__EXERCISE__: In the records below, please retype word for word every line from the one containing "Logo do restaurante" through the final one, both included, and nothing else.

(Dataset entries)

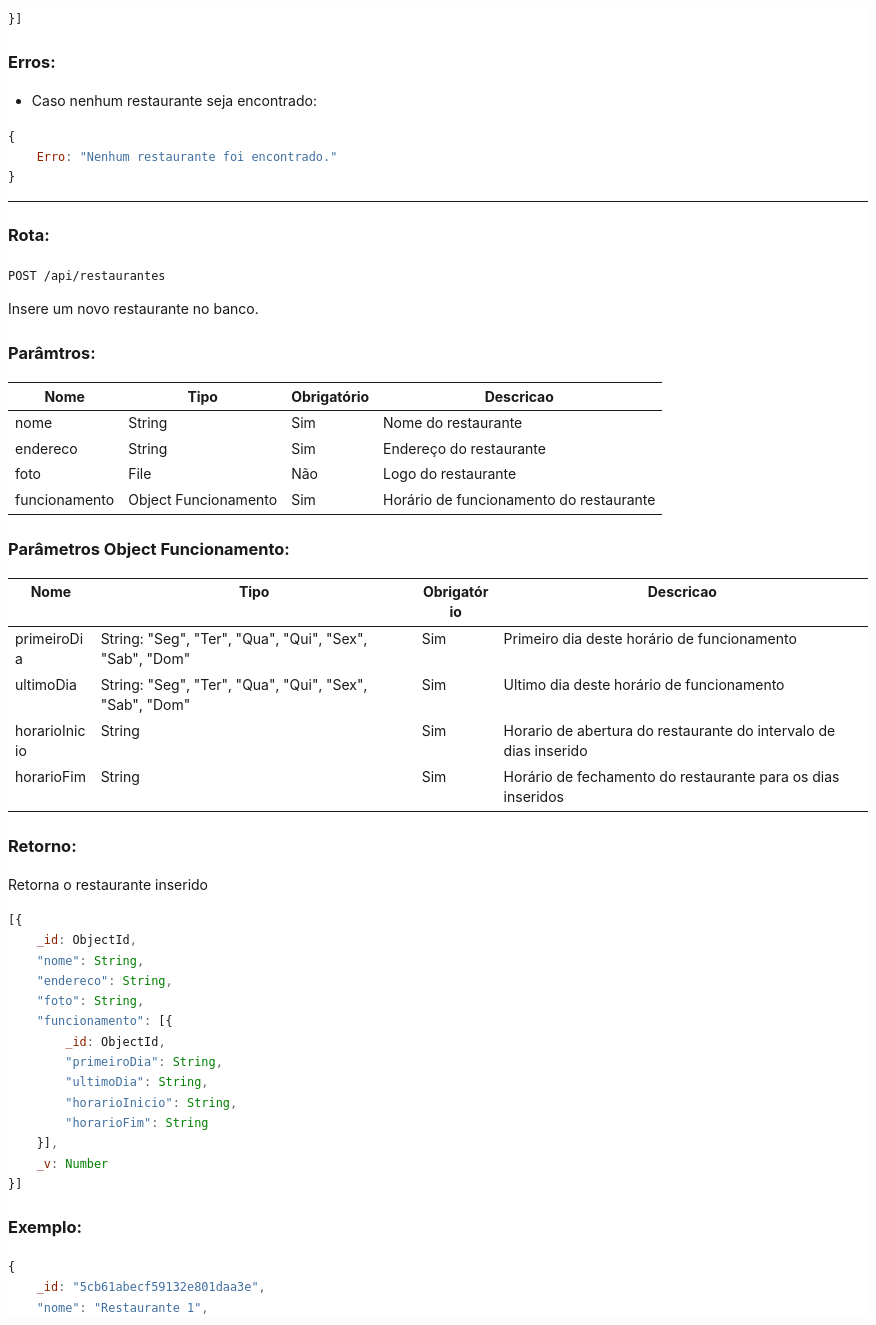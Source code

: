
 ```javascript
}]    
```

### Erros:

- Caso nenhum restaurante seja encontrado:
```javascript
{
    Erro: "Nenhum restaurante foi encontrado." 
}
```
---
### Rota:

    POST /api/restaurantes
Insere um novo restaurante no banco.
### Parâmtros:

| Nome | Tipo | Obrigatório | Descricao |
| ------ | ------ | ------ | ------ |
| nome | String | Sim | Nome do restaurante
| endereco | String | Sim | Endereço do restaurante
| foto | File | Não | Logo do restaurante
| funcionamento | Object Funcionamento | Sim | Horário de funcionamento do restaurante

### Parâmetros Object Funcionamento:

| Nome | Tipo | Obrigatório| Descricao |
| ------ | ------ | ------ | ------ |
| primeiroDia | String: "Seg", "Ter", "Qua", "Qui", "Sex", "Sab", "Dom" | Sim | Primeiro dia deste horário de funcionamento 
| ultimoDia | String: "Seg", "Ter", "Qua", "Qui", "Sex", "Sab", "Dom" | Sim | Ultimo dia deste horário de funcionamento
| horarioInicio | String | Sim | Horario de abertura do restaurante do intervalo de dias inserido
| horarioFim | String | Sim | Horário de fechamento do restaurante para os dias inseridos

### Retorno:
Retorna o restaurante inserido
```javascript
[{
    _id: ObjectId,
    "nome": String,
    "endereco": String,
    "foto": String,
    "funcionamento": [{
        _id: ObjectId,
        "primeiroDia": String,
        "ultimoDia": String,
        "horarioInicio": String,
        "horarioFim": String
    }],
    _v: Number
}]    
```
### Exemplo:
```javascript
{
    _id: "5cb61abecf59132e801daa3e",
    "nome": "Restaurante 1",
```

__RESPONSE TO THE TASK__:
| foto | File | Não | Logo do restaurante
| funcionamento | Object Funcionamento | Sim | Horário de funcionamento do restaurante

### Parâmetros Object Funcionamento:

| Nome | Tipo | Obrigatório| Descricao |
| ------ | ------ | ------ | ------ |
| primeiroDia | String: "Seg", "Ter", "Qua", "Qui", "Sex", "Sab", "Dom" | Sim | Primeiro dia deste horário de funcionamento 
| ultimoDia | String: "Seg", "Ter", "Qua", "Qui", "Sex", "Sab", "Dom" | Sim | Ultimo dia deste horário de funcionamento
| horarioInicio | String | Sim | Horario de abertura do restaurante do intervalo de dias inserido
| horarioFim | String | Sim | Horário de fechamento do restaurante para os dias inseridos

### Retorno:
Retorna o restaurante inserido
```javascript
[{
    _id: ObjectId,
    "nome": String,
    "endereco": String,
    "foto": String,
    "funcionamento": [{
        _id: ObjectId,
        "primeiroDia": String,
        "ultimoDia": String,
        "horarioInicio": String,
        "horarioFim": String
    }],
    _v: Number
}]    
```
### Exemplo:
```javascript
{
    _id: "5cb61abecf59132e801daa3e",
    "nome": "Restaurante 1",
```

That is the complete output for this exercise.